Can we address this tech-debt/management-debt in other ways?
Can we resolve the underlying anxiety through other means?
Is there a long-term/short-term tradeoff we can make?
Sometimes through the conversation you end up adding a Column C or D because new options or ideas emerge with different or fewer risks.
The exercise allows everyone on the team to put their fears, hopes and social anxieties into the decision-making process, and see them taken seriously as important factors.
His experience mediating disagreements between headstrong PMs with seemingly opposite opinions led him to turn to a familiar decision-making framework: A/B testing, with a distinct twist. “I wanted to use a framework that would simultaneously surface the best choice for the product while still encouraging the inherently different approaches to ideation among my product managers,” he says.
Shmukler was inspired to use A/B testing to settle scores when he noticed a pattern in the disputes on his team. He observed that PMs were likely to lock horns when they involved a clash between two distinct ideation styles: the way of the visionary and the data-driven PM. “The visionary product manager reads the tea leaves and decides more on gut feel, while the data-driven PM uses experimentation and analysis to make calls,” he says.
For visionary PMs, a lot of power is generated when they know something works and they want to bring it to the rest of the world. Shmukler admits that many of the visionary PMs that he’s known have been or become founders or CEOs, because of their deep belief in taking something personally relevant to scale. “Reid Hoffman built LinkedIn to reflect how he approached professional networking and his vision for how it should work online. Obviously, the product has evolved over the years but the site is still largely true to his original vision, which was right on the money.”

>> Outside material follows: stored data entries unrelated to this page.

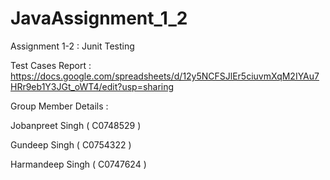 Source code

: # JavaAssignment_1_2

Assignment 1-2 : Junit Testing

Test Cases Report : https://docs.google.com/spreadsheets/d/12y5NCFSJlEr5ciuvmXqM2IYAu7HRr9eb1Y3JGt_oWT4/edit?usp=sharing

Group Member Details :

Jobanpreet Singh ( C0748529 )

Gundeep Singh ( C0754322 )

Harmandeep Singh ( C0747624 )
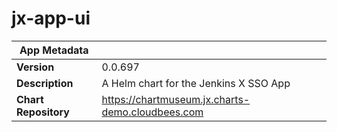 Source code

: # jx-app-ui

|App Metadata||
|---|---|
| **Version** | 0.0.697 |
| **Description** | A Helm chart for the Jenkins X SSO App |
| **Chart Repository** | https://chartmuseum.jx.charts-demo.cloudbees.com |
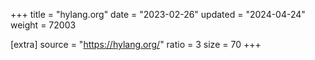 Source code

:+++
title = "hylang.org"
date = "2023-02-26"
updated = "2024-04-24"
weight = 72003

[extra]
source = "https://hylang.org/"
ratio = 3
size = 70
+++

Data-driven PMs develop their insights methodically and are less headstrong before making decisions. “I’d characterize these product managers with the phrase: ‘strong opinions, held weakly.’ Data-driven PMs come to their stance not so much from how they're living their life, but by looking at and collecting new data. As more information comes in, they’re much more likely to refine those insights,” says Shmukler. “It’s more of a challenge to give recognizable names for these types of PMs because the data is at the forefront. But you’ll find them working on growth teams and gravitating toward roles where data already has a very strong role.”
Given these vastly different styles, it can be a challenge as a leader to reconcile these different approaches to product management. For heads of product, this scenario may sound familiar: A visionary PM says, “We need to do X.” Then, a data-driven PM responds. “No, X is wrong. It won’t work. We need to do Y.” Shmukler faced this countless times — and on a daily basis as his team grew. “It’s draining and very hard to resolve without seeming to favor a side,” he says.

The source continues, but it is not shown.